Q: What is the title of your job and what do you do?

A: Associate, Corporate Development

The principal objective of this position is to work closely with the senior vice-president of Corporate Development on any activities related to mergers and acquisitions of new companies or advanced exploration properties. The aforementioned objective can also pertain the valuation of existing IAMGOLD properties and their potential sale (divestiture).

My key responsibilities are:

  • Preparing and managing drill hole and geological databases for corporate transactions;
  • Creating 3D geological solid models and block models;
  • Reviewing geological reports;
  • Preparing maps, presentations and reports for management
  • Maintain corporate development digital filing system;
  • Actively research potential company or property acquisition opportunities
  • Develop geological, financial and risk comparisons or evaluations;
  • Maintaining knowledge of technical geological software and a variety of other computer softwares
  • Secondment to various IAMGOLD exploration sites worldwide as time and availability exists for the continued development of field skills;

Q: Who do you work for, and where are you based?

A: IAMGOLD Corporation, Head Office Toronto

Q: What kind of hours/shifts do you work?

A: When I'm in the office, I work 9am to 5:15pm. But when I am in the field, hours/shifts vary from the standard 7:30 to 3:30 for a mine site to sun up to sun-down shift in the bush.

Q: Where do you work?

A: I spend about 9 months of the year working in the head office in Toronto and the other 3 months working at other IAMGOLD operations or visiting properties for acquisition or divestiture purposes.

Q: What equipment/machinery do you use?

A: Computer in the office and rock hammer in the field.

Q: What education or training is required for your job?

A: Education requirements: BSC in Geology or a degree in Mining Engineering, Knowledge of geological modelling software and financial instruments is an asset (training provided by the company in some cases)

Q: What kind of personal traits do you recommend for this profession?

A: Handles pressure and responsibility well, works & learns well independently and in groups, ability to multi-task, and comfortable with international travel to remote locations.

Q: What is the salary range of your job?

A: $45k to $55k to start, salary increases with experience.

Q: What do you like best about your job?

A: I like that my work is always challenging and that I am constantly learning new things.

Q: What are the advantages?

A: Working in the mining industry is a very enriching experience. The locations of mine sites can be quite remote at times and accordingly travel to these places provides you with exposure to people and places you would never meet or see as a visitor on vacation.

Q: What are the advancement opportunities for this career?

A: Both practical (geology/mining) and corporate (financial) experience are highly valued commodities in the gold industry and with greater knowledge comes greater responsibility. Ten plus years of corporate & practical experience and an MBA can prepare you for more senior positions from being a regional a VP in Corporate Development to becoming a CEO.

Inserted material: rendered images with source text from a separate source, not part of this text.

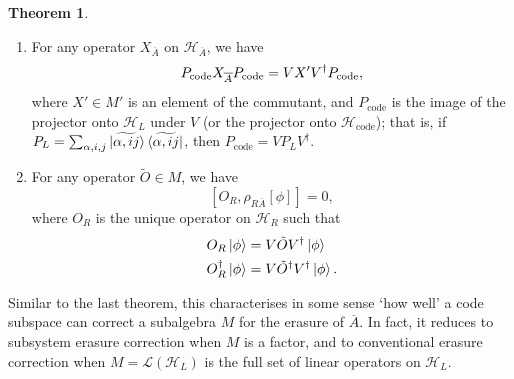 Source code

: \documentclass[12pt,a4paper]{report}
\numberwithin{equation}{section}
\newcommand{\ketbra}[2]{\ket{#1}\bra{#2}}
\newcommand{\ketbras}[1]{\ketbra{#1}{#1}}
\newcommand{\Pc}{P_{\text{code}}}
\newcommand{\Hcode}{\mathcal{H}_{\text{code}}}
\newcommand{\ol}[1]{\overline{#1}}
\theoremstyle{definition}
\theoremstyle{theorem}
\newtheorem{theorem}{Theorem}[section]
\theoremstyle{theorem}
\theoremstyle{example}
\theoremstyle{definition}
\begin{document}
\begin{theorem}
\begin{enumerate}
		\item For any operator $X_{\ol{A}}$ on $\mathcal{H}_{\ol{A}}$, we have
		\begin{equation}\label{O3}
			\Pc\Xabar\Pc=VX'V^{\dagger}\Pc,
		\end{equation}
		where $X'\in M'$ is an element of the commutant, and $\Pc$ is the image of the projector onto $\mathcal{H}_{L}$ under $V$ (or the projector onto $\Hcode$); that is, if $P_{L}=\sum_{\alpha,i,j}\ketbras{\widetilde{\alpha,ij}}$, then $\Pc=VP_{L}V^{\dagger}$.
		\item For any operator $\tilde{O}\in M$, we have
		\begin{equation}\label{O4}
			[O_{R},\rho_{R\ol{A}}[\phi]]=0,
		\end{equation}
		where $O_{R}$ is the unique operator on $\mathcal{H}_{R}$ such that
		\begin{equation}\label{O5}
			\begin{aligned}
				O_{R}\ket{\phi}&=V\tilde{O}V^{\dagger}\ket{\phi}\\
				O_{R}^{\dagger}\ket{\phi}&=V\tilde{O}^{\dagger}V^{\dagger}\ket{\phi}.
			\end{aligned}
		\end{equation}
	\end{enumerate}
\end{theorem}
Similar to the last theorem, this characterises in some sense `how well' a code subspace can correct a subalgebra $M$ for the erasure of $\ol{A}$. In fact, it reduces to subsystem erasure correction when $M$ is a factor, and to conventional erasure correction when $M=\mathcal{L}(\mathcal{H}_{L})$ is the full set of linear operators on $\mathcal{H}_{L}$.
\end{document}
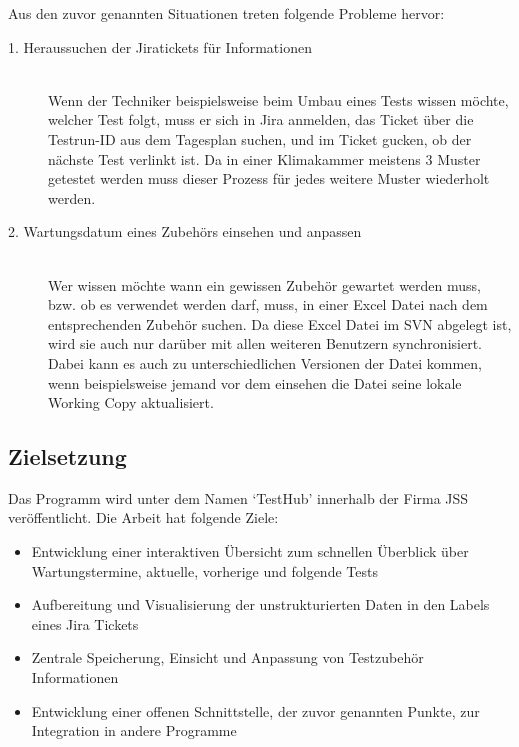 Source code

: \pagebreak
Aus den zuvor genannten Situationen treten folgende Probleme hervor:

\begin{description}

    \item[1. Heraussuchen der Jiratickets für Informationen]\hfill \\
    Wenn der Techniker beispielsweise beim Umbau eines Tests wissen möchte,
    welcher Test folgt, muss er sich in Jira anmelden, das Ticket über die
    Testrun-ID aus dem Tagesplan suchen, und im Ticket gucken, ob der nächste 
    Test verlinkt ist. Da in einer Klimakammer meistens 3 Muster getestet werden
    muss dieser Prozess für jedes weitere Muster wiederholt werden.
    

    \item[2. Wartungsdatum eines Zubehörs einsehen und anpassen]\hfill \\
    Wer wissen möchte wann ein gewissen Zubehör gewartet werden muss, bzw. ob 
    es verwendet werden darf, muss, in einer Excel Datei nach dem entsprechenden
    Zubehör suchen. Da diese Excel Datei im \gls{SVN} abgelegt ist, wird sie auch nur
    darüber mit allen weiteren Benutzern synchronisiert. Dabei kann es auch zu 
    unterschiedlichen Versionen der Datei kommen, wenn beispielsweise jemand 
    vor dem einsehen die Datei seine lokale Working Copy aktualisiert.


\end{description}


\subsection{Zielsetzung}
Das Programm wird unter dem Namen `TestHub' innerhalb der Firma \gls{JSS} 
veröffentlicht. Die Arbeit hat folgende Ziele:

\begin{itemize}
\item Entwicklung einer interaktiven Übersicht zum schnellen Überblick über Wartungstermine, aktuelle, vorherige und folgende Tests 
\item Aufbereitung und Visualisierung der unstrukturierten Daten in den Labels eines Jira Tickets
\item Zentrale Speicherung, Einsicht und Anpassung von Testzubehör Informationen
\item Entwicklung einer offenen Schnittstelle, der zuvor genannten Punkte, zur Integration in andere Programme

\end{itemize}

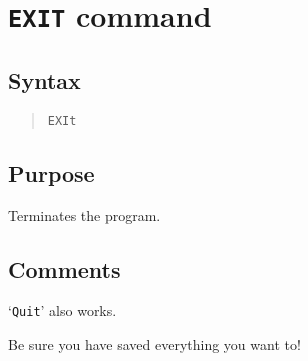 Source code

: \section{{\tt EXIT} command}
\subsection{Syntax}
\begin{verse}
{\tt EXIt}
\end{verse}
\subsection{Purpose}

Terminates the program.
\subsection{Comments}

`{\tt Quit}' also works.

Be sure you have saved everything you want to!
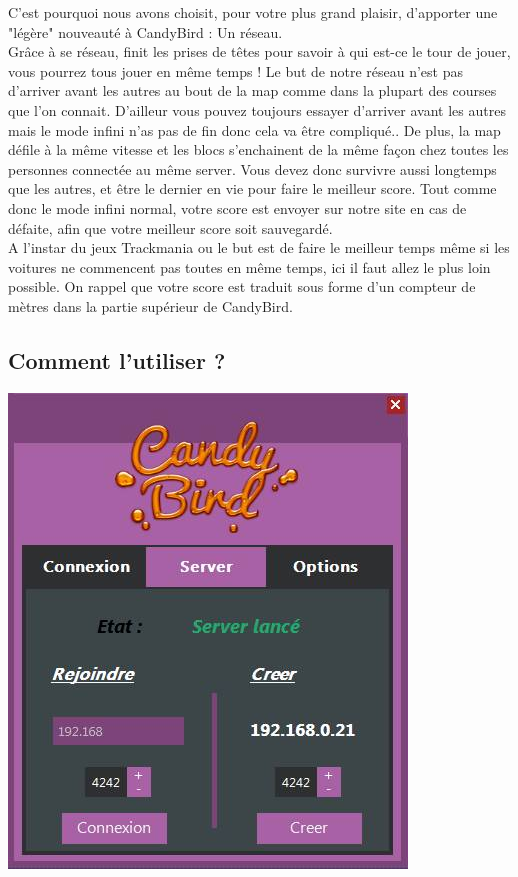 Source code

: \documentclass [11pt]{report}
\begin{document}
		C'est pourquoi nous avons choisit, pour votre plus grand plaisir, d'apporter une "légère" nouveauté à CandyBird : Un réseau.\\
		
		Grâce à se réseau, finit les prises de têtes pour savoir à qui est-ce le tour de jouer, vous pourrez tous jouer en même temps !
		Le but de notre réseau n'est pas d'arriver avant les autres au bout de la map comme dans la plupart des courses que l'on connait. D'ailleur vous pouvez toujours essayer d'arriver avant les autres mais le mode infini n'as pas de fin donc cela va être compliqué.. De plus, la map défile à la même vitesse et les blocs s'enchainent de la même façon chez toutes les personnes connectée au même server. Vous devez donc survivre aussi longtemps que les autres, et être le dernier en vie pour faire le meilleur score. Tout comme donc le mode infini normal, votre score est envoyer sur notre site en cas de défaite, afin que votre meilleur score soit sauvegardé.\\
		
		A l'instar du jeux Trackmania ou le but est de faire le meilleur temps même si les voitures ne commencent pas toutes en même temps, ici il faut allez le plus loin possible. On rappel que votre score est traduit sous forme d'un compteur de mètres dans la partie supérieur de CandyBird.
		
		\newpage
		
		\subsection{Comment l'utiliser ?}
		\vspace{6mm}
		\begin{center}\includegraphics[scale=0.43]{images/panel.jpg}\end{center}
		\vspace{6mm}
				
\end{document}

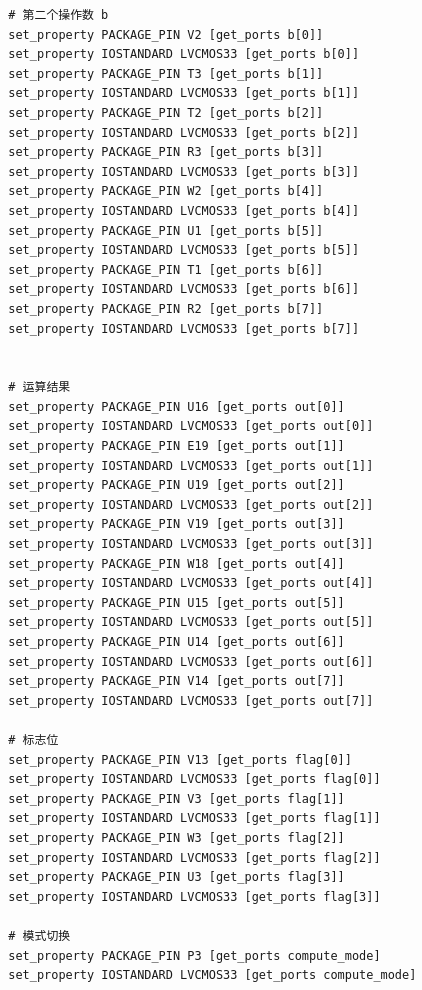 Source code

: \documentclass{SYSUReport}
\begin{document}
\begin{enumerate}[label={\chinese*、},labelsep=0pt]
\begin{enumerate}[label = \arabic*、]
\begin{verbatim}
        # 第二个操作数 b
        set_property PACKAGE_PIN V2 [get_ports b[0]]
        set_property IOSTANDARD LVCMOS33 [get_ports b[0]]
        set_property PACKAGE_PIN T3 [get_ports b[1]]
        set_property IOSTANDARD LVCMOS33 [get_ports b[1]]
        set_property PACKAGE_PIN T2 [get_ports b[2]]
        set_property IOSTANDARD LVCMOS33 [get_ports b[2]]
        set_property PACKAGE_PIN R3 [get_ports b[3]]
        set_property IOSTANDARD LVCMOS33 [get_ports b[3]]
        set_property PACKAGE_PIN W2 [get_ports b[4]]
        set_property IOSTANDARD LVCMOS33 [get_ports b[4]]
        set_property PACKAGE_PIN U1 [get_ports b[5]]
        set_property IOSTANDARD LVCMOS33 [get_ports b[5]]
        set_property PACKAGE_PIN T1 [get_ports b[6]]
        set_property IOSTANDARD LVCMOS33 [get_ports b[6]]
        set_property PACKAGE_PIN R2 [get_ports b[7]]
        set_property IOSTANDARD LVCMOS33 [get_ports b[7]]


        # 运算结果
        set_property PACKAGE_PIN U16 [get_ports out[0]]
        set_property IOSTANDARD LVCMOS33 [get_ports out[0]]
        set_property PACKAGE_PIN E19 [get_ports out[1]]
        set_property IOSTANDARD LVCMOS33 [get_ports out[1]]
        set_property PACKAGE_PIN U19 [get_ports out[2]]
        set_property IOSTANDARD LVCMOS33 [get_ports out[2]]
        set_property PACKAGE_PIN V19 [get_ports out[3]]
        set_property IOSTANDARD LVCMOS33 [get_ports out[3]]
        set_property PACKAGE_PIN W18 [get_ports out[4]]
        set_property IOSTANDARD LVCMOS33 [get_ports out[4]]
        set_property PACKAGE_PIN U15 [get_ports out[5]]
        set_property IOSTANDARD LVCMOS33 [get_ports out[5]]
        set_property PACKAGE_PIN U14 [get_ports out[6]]
        set_property IOSTANDARD LVCMOS33 [get_ports out[6]]
        set_property PACKAGE_PIN V14 [get_ports out[7]]
        set_property IOSTANDARD LVCMOS33 [get_ports out[7]]

        # 标志位
        set_property PACKAGE_PIN V13 [get_ports flag[0]]
        set_property IOSTANDARD LVCMOS33 [get_ports flag[0]]
        set_property PACKAGE_PIN V3 [get_ports flag[1]]
        set_property IOSTANDARD LVCMOS33 [get_ports flag[1]]
        set_property PACKAGE_PIN W3 [get_ports flag[2]]
        set_property IOSTANDARD LVCMOS33 [get_ports flag[2]]
        set_property PACKAGE_PIN U3 [get_ports flag[3]]
        set_property IOSTANDARD LVCMOS33 [get_ports flag[3]]

        # 模式切换
        set_property PACKAGE_PIN P3 [get_ports compute_mode]
        set_property IOSTANDARD LVCMOS33 [get_ports compute_mode]



\end{verbatim}
\end{enumerate}
\end{enumerate}
\end{document}

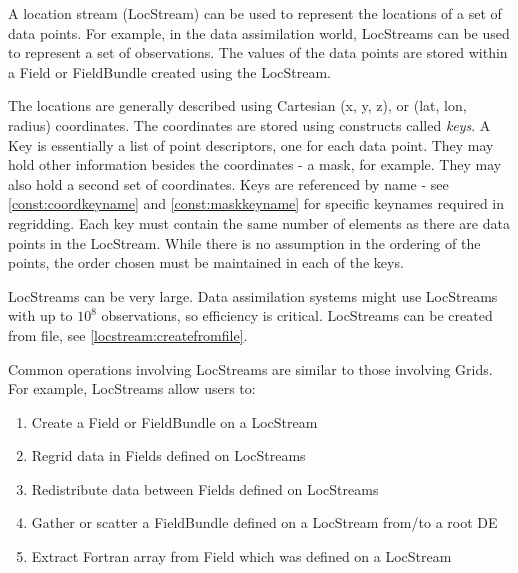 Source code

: %

A location stream (LocStream) can be used to represent the locations of
a set of data points.  For example, in the data assimilation world, 
LocStreams can be used to represent a set of observations.  The values 
of the data points are stored within a Field or FieldBundle created 
using the LocStream.

The locations are generally described using Cartesian (x, y, z), or 
(lat, lon, radius) coordinates.  The coordinates are stored using 
constructs called {\it keys}.  A Key is essentially a list of point 
descriptors, one for each data point.  They may hold other information 
besides the coordinates - a mask, for example.  They may also hold a 
second set of coordinates.    Keys are referenced by name - see 
\ref{const:coordkeyname} and \ref{const:maskkeyname} for specific 
keynames required in regridding.  Each key must contain the same 
number of elements as there are data points in the LocStream.  While 
there is no assumption in the ordering of the points, the order 
chosen must be maintained in each of the keys.

LocStreams can be very large. Data assimilation systems might use
LocStreams with up to $10^{8}$ observations, so efficiency is critical.
LocStreams can be created from file, see \ref{locstream:createfromfile}.

Common operations involving LocStreams are similar to those involving Grids.
For example, LocStreams allow users to:

\begin{enumerate}
\item Create a Field or FieldBundle on a LocStream
\item Regrid data in Fields defined on LocStreams
\item Redistribute data between Fields defined on LocStreams
\item Gather or scatter a FieldBundle defined on a LocStream from/to a root DE
\item Extract Fortran array from Field which was defined on a LocStream
\end{enumerate}


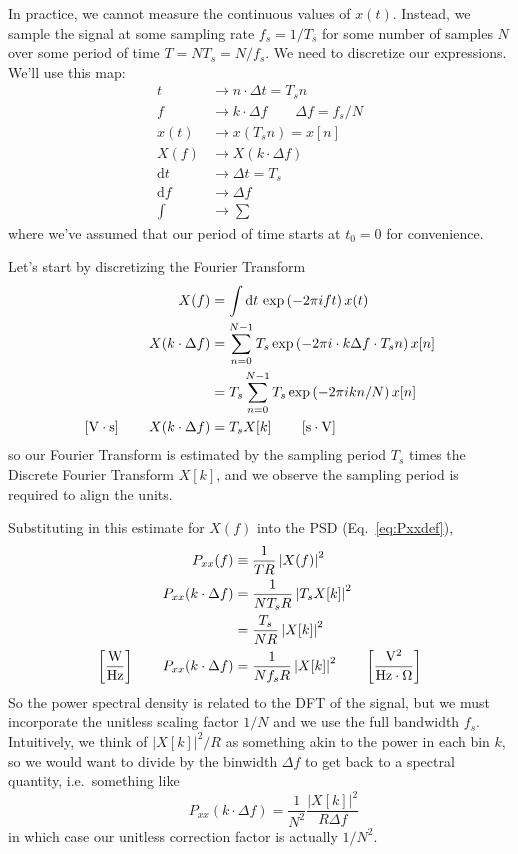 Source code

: \documentclass{article}
\newcommand{\dd}[1]{\mathrm{d}#1\,}
\begin{document}
In practice, we cannot measure the continuous values of \(x(t)\). Instead, we sample
the signal at some sampling rate \(f_s = 1/T_s\) for some number of samples \(N\) over some
period of time \(T = NT_s=N/f_s\). We need to discretize our expressions. We'll use
this map:
%
\begin{align*}
    t & \to n\cdot \Delta t = T_s n \\
    f & \to k \cdot \Delta f \qquad \Delta f = f_s/N \\
    x(t) & \to x(T_s n) = x[n] \\
    X(f) & \to X(k\cdot \Delta f) \\
    \dd{t} & \to \Delta t = T_s \\
    \dd{f} & \to \Delta f \\
    \int & \to \sum
\end{align*}
%
where we've assumed that our period of time starts at \(t_0 = 0\) for convenience. 

Let's start by discretizing the Fourier Transform
%
\begin{align}
    X(f) & = \int \dd{t} \exp\left(-2\pi i f t\right) x(t) \notag \\
    X(k\cdot \Delta f) & = \sum_{n=0}^{N-1} T_s \exp\left(-2\pi i \cdot k\Delta f \cdot T_s n\right) x[n] \notag \\
    & = T_s \sum_{n=0}^{N-1} T_s \exp\left(-2\pi i kn/N\right) x[n] \notag \\
    \left[\mathrm{V\cdot s}\right]\qquad X(k\cdot \Delta f) & = T_s X[k] \qquad \left[\mathrm{s\cdot V}\right]\label{eq:XktoXf}
\end{align}
%
so our Fourier Transform is estimated by the sampling period \(T_s\) times the 
Discrete Fourier Transform \(X[k]\), and we observe the sampling period is required
to align the units. 

Substituting in this estimate for \(X(f)\) into the PSD (Eq.~\eqref{eq:Pxxdef}),
%
\begin{align}
    P_{xx}(f) & \equiv \frac{1}{TR} \left|X(f)\right|^2 \notag \\
    P_{xx}(k\cdot \Delta f) & = \frac{1}{N T_s R} \left|T_s X[k]\right|^2 \notag \\
    & = \frac{T_s}{N R} \left|X[k]\right|^2 \notag \\
    \left[\mathrm{\frac{W}{Hz}}\right] \qquad P_{xx}(k\cdot \Delta f) & = \frac{1}{N f_s R} \left|X[k]\right|^2 \qquad \left[\mathrm{\frac{V^2}{Hz\cdot \Omega}}\right] \label{eq:Pxxkdf}
\end{align}
%
So the power spectral density is related to the DFT of the signal, but we must
incorporate the unitless scaling factor \(1/N\) and we use the full bandwidth
\(f_s\). Intuitively, we think of \(\left|X[k]\right|^2/R\) as something akin to 
the power in each bin \(k\), so we would want to divide by the binwidth \(\Delta f\)
to get back to a spectral quantity, i.e.~something like
%
\begin{equation}
    \qquad P_{xx}(k\cdot \Delta f) = \frac{1}{N^2} \frac{\left|X[k]\right|^2}{R\Delta f}
\end{equation}
%
in which case our unitless correction factor is actually \(1/N^2\).
\end{document}
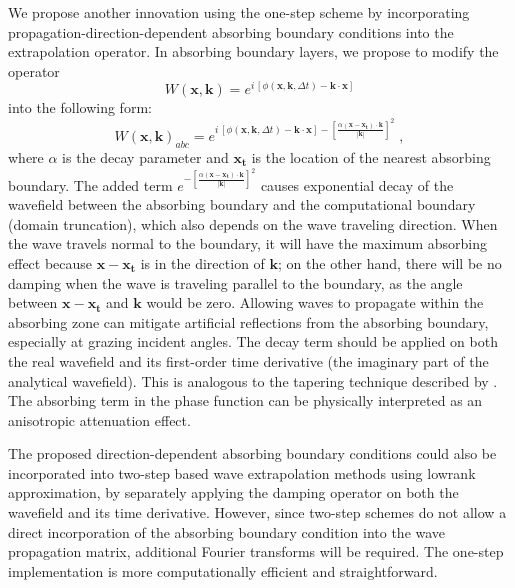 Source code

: We propose another innovation using the one-step scheme by incorporating propagation-direction-dependent absorbing boundary conditions into the extrapolation operator. In absorbing boundary layers, we propose to modify the operator
\begin{equation}
\label{eq:oper1}
W(\mathbf{x},\mathbf{k}) = e^{i\,\left[\phi(\mathbf{x},\mathbf{k},\Delta t)-\mathbf{k} \cdot \mathbf{x}\right]}
\end{equation}
into the following form:
\begin{equation}
\label{eq:oper2}
W(\mathbf{x},\mathbf{k})_{abc} = e^{i\,\left[\phi(\mathbf{x},\mathbf{k},\Delta t)-\mathbf{k} \cdot \mathbf{x}\right]-[\frac{\alpha (\mathbf{x}-\mathbf{x_t}) \cdot \mathbf{k}}{|\mathbf{k}|}]^2 } \; ,
\end{equation}
where $\alpha$ is the decay parameter and $\mathbf{x_t}$ is the location of the nearest absorbing boundary. The added term $e^{-[\frac{\alpha (\mathbf{x}-\mathbf{x_t}) \cdot \mathbf{k}}{|\mathbf{k}|}]^2}$ causes exponential decay of the wavefield between the absorbing boundary and the computational boundary (domain truncation), which also depends on the wave traveling direction. When the wave travels normal to the boundary, it will have the maximum absorbing effect because $\mathbf{x}-\mathbf{x_t}$ is in the direction of $\mathbf{k}$; on the other hand, there will be no damping when the wave is traveling parallel to the boundary, as the angle between $\mathbf{x}-\mathbf{x_t}$ and $\mathbf{k}$ would be zero. Allowing waves to propagate within the absorbing zone can mitigate artificial reflections from the absorbing boundary, especially at grazing incident angles. The decay term should be applied on both the real wavefield and its first-order time derivative (the imaginary part of the analytical wavefield). This is analogous to the tapering technique described by \cite{cerjan}. The absorbing term in the phase function can be physically interpreted as an anisotropic attenuation effect.

The proposed direction-dependent absorbing boundary conditions could also be incorporated into two-step based wave extrapolation methods \cite[]{lowrank,song,fang14} using lowrank approximation, by separately applying the damping operator on both the wavefield and its time derivative. However, since two-step schemes do not allow a direct incorporation of the absorbing boundary condition into the wave propagation matrix, additional Fourier transforms will be required. The one-step implementation is more computationally efficient and straightforward.

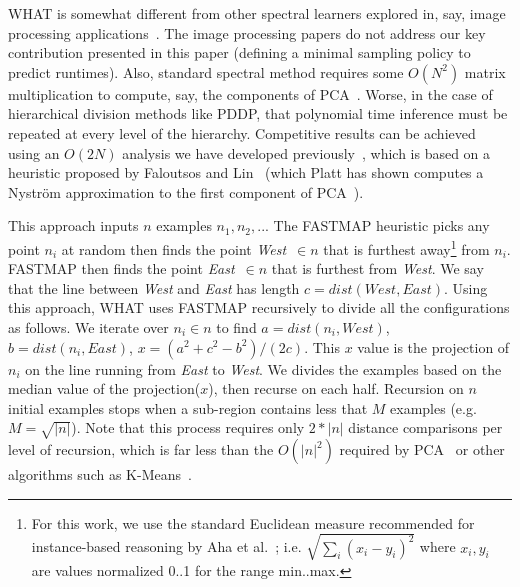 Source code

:\documentclass{sig-alternative}
\begin{document}
WHAT is somewhat different from other spectral
learners explored in, say, image processing applications~\cite{shi00}.
The image processing papers do not address
our key contribution presented in this paper  (defining
 a minimal sampling policy to predict runtimes).
Also,
standard spectral method requires some $O(N^2)$ matrix multiplication to compute, say, the components
of PCA~\cite{ilin10}. Worse, in the case of hierarchical division methods like PDDP,
that polynomial time inference must be repeated at every level of the hierarchy.
Competitive results can be achieved
using an $O(2N)$ analysis we have developed previously~\cite{me12d}, which is  based on  a heuristic proposed by
Faloutsos and Lin~\cite{Faloutsos1995}
(which
Platt has
  shown computes a Nystr\"om
  approximation to the first component of
  PCA~\cite{platt05}).
  
  This approach inputs
$n$
examples $n_1,n_2,..$. The FASTMAP heuristic
picks any
point $n_i$ at random then  finds
 the point  {\em West}~$\in n$ that is
furthest away\footnote{
 For this work, we use the standard Euclidean measure recommended for
instance-based reasoning by Aha et al.~\cite{aha91};
i.e. $\sqrt{\sum_i(x_i-y_i)^2}$ where $x_i,y_i$
are values normalized 0..1 for the range min..max.}
from $n_i$.
FASTMAP then
finds the point {\em East}~$\in n$
that is furthest from {\em West}.
We say that the line between {\em West} and {\em East} has  length  
$c=\mathit{dist}(\mathit{West},\mathit{East})$.
Using this  approach, WHAT uses FASTMAP recursively to divide all the configurations as follows.
We iterate over $n_i \in n$
to find
$a=\mathit{dist}(n_i,\mathit{West})$,
$b=\mathit{dist}(n_i,\mathit{East})$,
$x=(a^2 + c^2 - b^2)/(2c)$.
This  $x$ value is the projection of $n_i$
on the line  running  from {\em East} to {\em West}.  We divides
the examples based on the median value of the projection($x$),
then recurse on each half. Recursion on
$n$ initial
examples stops when a sub-region
contains less that  $M$ examples (e.g. 
$M=\sqrt{|n|}$).
Note that this process requires only $2*|n|$ distance comparisons
per level of recursion, which is far less than the $O(|n|^2)$
required by PCA~\cite{Du2008}
or other  algorithms such as K-Means~\cite{hamerly2010making}.
\end{document}
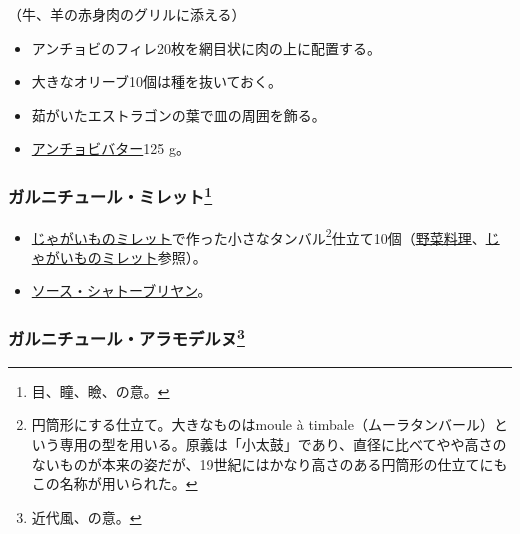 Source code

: \begin{recette}
（牛、羊の赤身肉のグリルに添える）

\begin{itemize}
\item
  アンチョビのフィレ20枚を網目状に肉の上に配置する。
\item
  大きなオリーブ10個は種を抜いておく。
\item
  茹がいたエストラゴンの葉で皿の周囲を飾る。
\item
  \protect\hyperlink{beurre-d-anchois}{アンチョビバター}125 g。
\end{itemize}

\hypertarget{garniture-mirette}{%
\subsubsection[ガルニチュール・ミレット]{\texorpdfstring{ガルニチュール・ミレット\footnote{目、瞳、瞼、の意。}}{ガルニチュール・ミレット}}\label{garniture-mirette}}



\begin{itemize}
\item
  \protect\hyperlink{pommes-de-terre-mirette}{じゃがいものミレット}で作った小さなタンバル\footnote{円筒形にする仕立て。大きなものはmoule
    à
    timbale（ムーラタンバール）という専用の型を用いる。原義は「小太鼓」であり、直径に比べてやや高さのないものが本来の姿だが、19世紀にはかなり高さのある円筒形の仕立てにもこの名称が用いられた。}仕立て10個（\protect\hyperlink{legumes}{野菜料理}、\protect\hyperlink{pommes-de-terre-mirette}{じゃがいものミレット}参照）。
\item
  \protect\hyperlink{sauce-chateaubriand}{ソース・シャトーブリヤン}。
\end{itemize}

\hypertarget{garniture-a-la-moderne}{%
\subsubsection[ガルニチュール・アラモデルヌ]{\texorpdfstring{ガルニチュール・アラモデルヌ\footnote{近代風、の意。}}{ガルニチュール・アラモデルヌ}}\label{garniture-a-la-moderne}}



\end{recette}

Q: How physically demanding is your job?

A: Trips to the field or at a mine site can be physically demanding at times but is quite manageable for anyone in good physical condition. Office work is obviously less physically demanding but it is more stressful due to deadlines and the fast-paced nature of the industry.

Q: Why did you choose this career?

A: As an undergraduate I had a real passion for the applied aspects of geology as well as finance, so getting involved in the mining industry was the best combination of my interests. Conversely, my only other option would have been to further my education with a masters or college program, but they academic side of things didn't really hold much appeal to me.

Q: What is your most memorable moment/event/place related to your experience as an Earth scientist?

A: My most memorable moment related to my experience as an earth scientist was my first international trip where I was part of a site visit at the La Arena copper-gold project in the Libertad Province of Peru. The country is beautiful and the people are fantastic-- it was a great experience.

Q: What is your advice to newcomers?

A: My advice to current undergraduates is to be well rounded in their course selections and to not get too focused on one branch of study. In particular I would recommend that geology students take an introductory mining course or two and vice versa for the mining engineers as it is important for people in industry to have a good concept of both geology and mining.

Q: Any other comments to share?

A: I would say that my job is very comparable to that of a junior analyst that works for any major investment bank; the job qualifications would be essentially the same.